Section: Daily Dispatches

11:25p EST Thursday, December 16, 1999

Dear Friend of GATA and Gold:

Looks like the gold issue can't be suppressed in
London, thanks, today, to Anthony Hilton and the
Evening Standard.

CHRIS POWELL, Secretary
Gold Anti-Trust Action Committee Inc.

* * *

UNANSWERED QUESTIONS
ABOUT BRITAIN'S GOLD

By Anthony Hilton
City Editor
London Evening Standard
December 16, 1999

Treasury Minister Melanie Johnson must be wondering why
she entered politics. As well as being charged with the
management of the Financial Services and Market Bill,
which I predict will come to be seen as one of the most
repressive and pernicious pieces of legislation ever
passed by a non-right-wing government, she is also
under siege from those who believe the government is
trying to conceal an almighty scandal in the gold
markets.

The gold bugs' basic thesis is as follows:

Central banks, including the Bank of England, are
supposed to look after national gold reserves but for
the past decade they have tried to make a turn by
lending the gold to other people who use it for
speculation.
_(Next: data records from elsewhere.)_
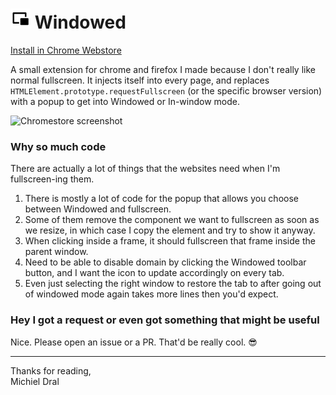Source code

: # ![Windowed Logo](extension/Icons/Icon_32.png) Windowed

[Install in Chrome Webstore](https://chrome.google.com/webstore/detail/windowed-floating-youtube/gibipneadnbflmkebnmcbgjdkngkbklb)

A small extension for chrome and firefox I made because I don't really like normal fullscreen. It injects itself into every page, and replaces `HTMLElement.prototype.requestFullscreen` (or the specific browser version) with a popup to get into Windowed or In-window mode.

![Chromestore screenshot](Chromewebstore%20screenshot%20#1.png)

### Why so much code
There are actually a lot of things that the websites need when I'm fullscreen-ing them.
1. There is mostly a lot of code for the popup that allows you choose between Windowed and fullscreen.
2. Some of them remove the component we want to fullscreen as soon as we resize, in which case I copy the element and try to show it anyway.
3. When clicking inside a frame, it should fullscreen that frame inside the parent window.
4. Need to be able to disable domain by clicking the Windowed toolbar button, and I want the icon to update accordingly on every tab.
5. Even just selecting the right window to restore the tab to after going out of windowed mode again takes more lines then you'd expect.

### Hey I got a request or even got something that might be useful
Nice. Please open an issue or a PR. That'd be really cool. 😎

---

Thanks for reading,  
Michiel Dral
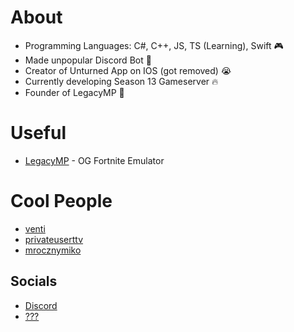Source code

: 
# About

- Programming Languages: C#, C++, JS, TS (Learning), Swift 🎮
- Made unpopular Discord Bot 🤖
- Creator of Unturned App on IOS (got removed) 😭
- Currently developing Season 13 Gameserver 🔥
- Founder of LegacyMP 👑

# Useful

- [LegacyMP](https://discord.gg/legacymp) - OG Fortnite Emulator

# Cool People

- [venti](https://discord.com/users/1269310184451211264)
- [privateuserttv](https://discord.com/users/917699408374677504)
- [mrocznymiko](https://discord.com/users/566245007661596672)

## Socials 

- [Discord](https://discord.com/users/1211351621951299658)
- [???](https://e-z.bio/onlyfans)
Most of these people have sold short in
the bullion market, with the result that the price has
fallen steadily, despite the fact that demand for the
metal for jewellery and industrial uses exceeds newly-
mined supply -- a shortfall that ought to mean prices
edge upwards.

Recently, however, the price has fluctuated wildly.
This has caught out some participants and brought into
semi-public view the extent of the speculation and deep
involvement of certain financial houses.

Clearly, some huge losses have been made and if the
gold price were to rise it is possible they would become
unbearable. This has also raised the question in some
people's minds of whether all the gold has been lent
will ever be returned.

It is not a frivolous question. Ten years ago Portugal
lost almost all its gold, having lent it to the New
York broker, Drexel, which went bust.

Gold bugs have asked Johnson for a straight answer to a
straight question: Is she sure the Bank of England will
get our gold back? Unfortunately and unnervingly she
has so far failed to give a straight answer.